American philanthropist (born 1963)

Adam Rodgers Bronfman (born 1963) is an American philanthropist and scion of the Bronfman family. He currently serves as president of the Samuel Bronfman Foundation, named in honor of his grandfather, Samuel Bronfman. He is involved in Jewish outreach and advocates "a pluralistic and open Judaism."

==Early life==
Born in 1963, Adam is the son of Edgar Miles Bronfman and the grandson of Samuel Bronfman, patriarch of the Bronfman family, a Jewish family that gained its fortunes through the Seagram Company, an alcohol distilling company. Adam is the youngest of five children of Ann (Loeb) and Edgar Miles Bronfman. His mother was also from a Jewish family, the daughter of John Langeloth Loeb Sr. (a Wall Street investment banker whose company was a predecessor of Shearson Lehman/American Express) and Frances Lehman (a scion of the Lehman Brothers banking firm). She was also the great-granddaughter of Adolph Lewisohn. His parents divorced in 1973. His brother, Samuel Bronfman II was abducted for ransom in 1975. He also has two half-sisters, Sara and Clare Bronfman from his father's second marriage.

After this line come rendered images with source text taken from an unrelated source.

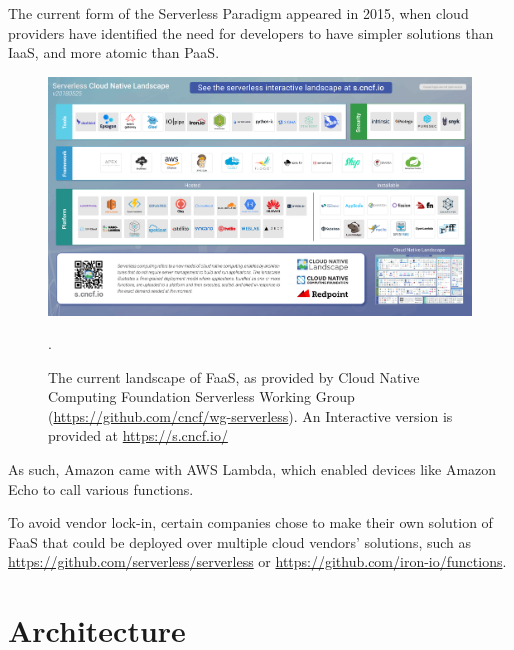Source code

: \documentclass[runningheads]{llncs}
\begin{document}
The current form of the Serverless Paradigm appeared in 2015, when cloud providers have identified the need for developers to have simpler solutions than IaaS, and more atomic than PaaS.

\begin{figure}
    \centering
    \includegraphics[scale=0.25]{assets/CNCF_landscape_min.png}
    \caption[SOTA-Landscape]{The current landscape of FaaS, as provided by Cloud Native Computing Foundation Serverless Working Group (\url{https://github.com/cncf/wg-serverless}). An Interactive version is provided at \url{https://s.cncf.io/}}.
    \label{fig:SOTA-Landscape}
\end{figure}

 As such, Amazon came with AWS Lambda, which enabled devices like Amazon Echo to call various functions.
 
 To avoid vendor lock-in, certain companies chose to make their own solution of FaaS that could be deployed over multiple cloud vendors' solutions, such as \url{https://github.com/serverless/serverless} or \url{https://github.com/iron-io/functions}.
 

\FloatBarrier
\section{Architecture}

\end{document}
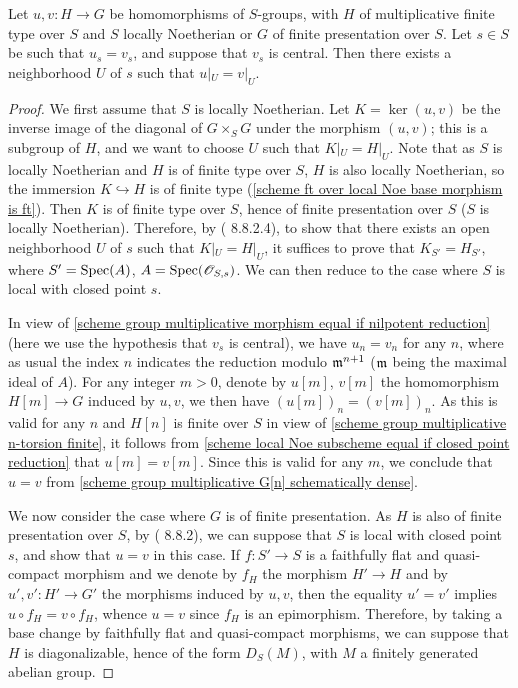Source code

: \begin{theorem}\label{scheme group multiplicative morphism lifting from fiber}
Let $u,v:H\to G$ be homomorphisms of $S$-groups, with $H$ of multiplicative finite type over $S$ and $S$ locally Noetherian or $G$ of finite presentation over $S$. Let $s\in S$ be such that $u_s=v_s$, and suppose that $v_s$ is central. Then there exists a neighborhood $U$ of $s$ such that $u|_U=v|_U$.
\end{theorem}
\begin{proof}
We first assume that $S$ is locally Noetherian. Let $K=\ker(u,v)$ be the inverse image of the diagonal of $G\times_SG$ under the morphism $(u,v)$; this is a subgroup of $H$, and we want to choose $U$ such that $K|_U=H|_U$. Note that as $S$ is locally Noetherian and $H$ is of finite type over $S$, $H$ is also locally Noetherian, so the immersion $K\hookrightarrow H$ is of finite type (\cref{scheme ft over local Noe base morphism is ft}). Then $K$ is of finite type over $S$, hence of finite presentation over $S$ ($S$ is locally Noetherian). Therefore, by (\cite{EGA4-3} 8.8.2.4), to show that there exists an open neighborhood $U$ of $s$ such that $K|_U=H|_U$, it suffices to prove that $K_{S'}=H_{S'}$, where $S'=\mathrm{Spec}(A)$, $A=\mathrm{Spec}(\mathscr{O}_{S,s})$. We can then reduce to the case where $S$ is local with closed point $s$.\par
In view of \cref{scheme group multiplicative morphism equal if nilpotent reduction} (here we use the hypothesis that $v_s$ is central), we have $u_n=v_n$ for any $n$, where as usual the index $n$ indicates the reduction modulo $\mathfrak{m}^{n+1}$ ($\mathfrak{m}$ being the maximal ideal of $A$). For any integer $m>0$, denote by $u[m]$, $v[m]$ the homomorphism $H[m]\to G$ induced by $u,v$, we then have $(u[m])_n=(v[m])_n$. As this is valid for any $n$ and $H[n]$ is finite over $S$ in view of \cref{scheme group multiplicative n-torsion finite}, it follows from \cref{scheme local Noe subscheme equal if closed point reduction} that $u[m]=v[m]$. Since this is valid for any $m$, we conclude that $u=v$ from \cref{scheme group multiplicative G[n] schematically dense}.\par
We now consider the case where $G$ is of finite presentation. As $H$ is also of finite presentation over $S$, by (\cite{EGA4-3} 8.8.2), we can suppose that $S$ is local with closed point $s$, and show that $u=v$ in this case. If $f:S'\to S$ is a faithfully flat and quasi-compact morphism and we denote by $f_H$ the morphism $H'\to H$ and by $u',v':H'\to G'$ the morphisms induced by $u,v$, then the equality $u'=v'$ implies $u\circ f_H=v\circ f_H$, whence $u=v$ since $f_H$ is an epimorphism. Therefore, by taking a base change by faithfully flat and quasi-compact morphisms, we can suppose that $H$ is diagonalizable, hence of the form $D_S(M)$, with $M$ a finitely generated abelian group.\par

\end{proof}
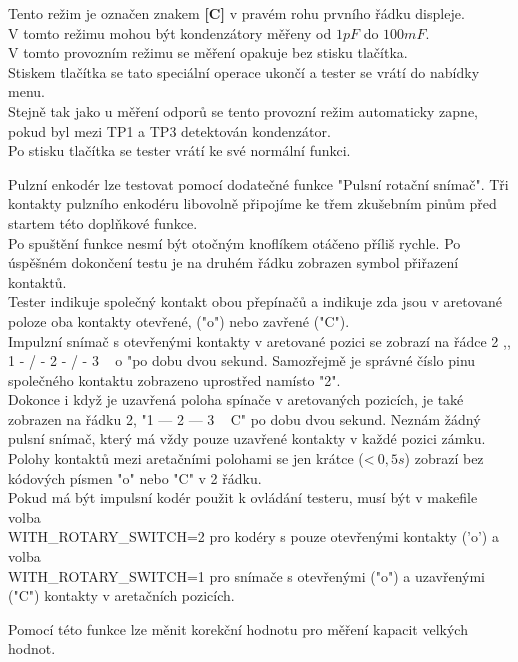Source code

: \begin{description}
Tento režim je označen znakem {\bf[C]} v pravém rohu prvního řádku displeje.\\
V tomto režimu mohou být kondenzátory měřeny od \(1pF\) do \(100mF\).\\
V tomto provozním režimu se měření opakuje bez stisku tlačítka.\\
Stiskem tlačítka se tato speciální operace ukončí a tester se vrátí do nabídky menu.\\
Stejně tak jako u měření odporů se tento provozní režim automaticky zapne,
pokud byl mezi TP1 a TP3 detektován kondenzátor.\\
Po stisku tlačítka se tester vrátí ke své normální funkci.
\vspace{-0.3cm}
 \item[Pulzní Enkodér]
Pulzní enkodér lze testovat pomocí dodatečné funkce "Pulsní rotační snímač".
Tři kontakty pulzního enkodéru libovolně připojíme ke třem zkušebním pinům před startem této doplňkové funkce.\\
Po spuštění funkce nesmí být otočným knoflíkem otáčeno příliš rychle.
Po úspěšném dokončení testu je na druhém řádku zobrazen symbol přiřazení kontaktů.\\
Tester indikuje společný kontakt obou přepínačů a indikuje zda jsou v aretované poloze oba kontakty
otevřené, ("o") nebo zavřené ("C").\\
Impulzní snímač s otevřenými kontakty v aretované pozici se zobrazí na řádce 2 ,, 1 - / - 2 - / - 3 ~ o "po dobu dvou sekund.
Samozřejmě je správné číslo pinu společného kontaktu zobrazeno uprostřed namísto "2".\\
Dokonce i když je uzavřená poloha spínače v aretovaných pozicích,
je také zobrazen na řádku 2, "1 --- 2 --- 3 ~ C" po dobu dvou sekund.
Neznám žádný pulsní snímač, který má vždy pouze uzavřené kontakty v každé pozici zámku.
Polohy kontaktů mezi aretačními polohami se jen krátce (\textless\(~0,5s\))  zobrazí bez kódových písmen "o" nebo "C" v 2 řádku.\\
Pokud má být impulsní kodér použit k ovládání testeru, musí být v makefile  volba\\
WITH\_ROTARY\_SWITCH=2 pro kodéry s pouze otevřenými kontakty ('o') a volba\\ WITH\_ROTARY\_SWITCH=1  pro snímače s otevřenými ("o") a uzavřenými ("C") kontakty v aretačních pozicích.
\vspace{-0.3cm}
\item[C(\(\mu F\))-korekce]
Pomocí této funkce lze měnit korekční hodnotu pro měření kapacit velkých hodnot.\\

\end{description}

He was more committed to Jewish traditions than his siblings and was the only one of his mother's five children to have a bar mitzvah. He was educated at the Taft School in Connecticut, where he convinced the school's administration to change the grace said before meals so to make non-Christian students more comfortable. He then majored in religion at Pomona College.

==Career==
Bronfman had an estranged relationship with his father, Edgar Bronfman Sr.; however, they reconnected on a trip to Brazil in 2003. Adam began to work alongside his father with the Samuel Bronfman Foundation, where he defines and narrows his father's philanthropic vision and furthers his own commitment to Jewish learning, religious pluralism and communal outreach. He has spoken of the importance of bringing interfaith families back into Jewish communities, and the opportunities for growing non-Orthodox Jewish congregations. He also criticized a proposed Jewish conversion bill in Israel that would favour Orthodox Judaism over the Reform and Conservative branches.

In 2004, he joined the board of Hillel International and helped to establish the Hillel in Santa Barbara, California. He visits Hillels across North America as part of his work with the campus organization. He was very involved with establishing Temple Ha Shalom, a burgeoning Reform synagogue in Park City, Utah. He funded the synagogue building and also endows the Saidye Rosner Bronfman Rabbinic Chair, honoring his grandmother. Through the Samuel Bronfman Foundation he has also worked to make the synagogue a destination for Jewish groups. He brought 22 leading Jewish scholars, politicians, journalists and organizational leaders to discuss the themes of Jewish identity, peoplehood and continuity.

In 2023, he was among 15 major donors and foundations, including his uncle Charles Bronfman and the Samuel Bronfman Foundation, to publish an open letter urging Prime Minister Benjamin Netanyahu to reconsider the 2023 Israeli judicial reform

==Personal life==
Bronfman is married to Cindy, with whom he has four children. They raised their children in Adam's Jewish faith and Cindy has since converted to Judaism. They have homes in Phoenix, Arizona, Park City, Utah and Manhattan. They are members of Temple Har Shalom, a Reform synagogue in Park City. He previously taught at the synagogue's Hebrew school when his children were younger and he continues to study Jewish texts regularly.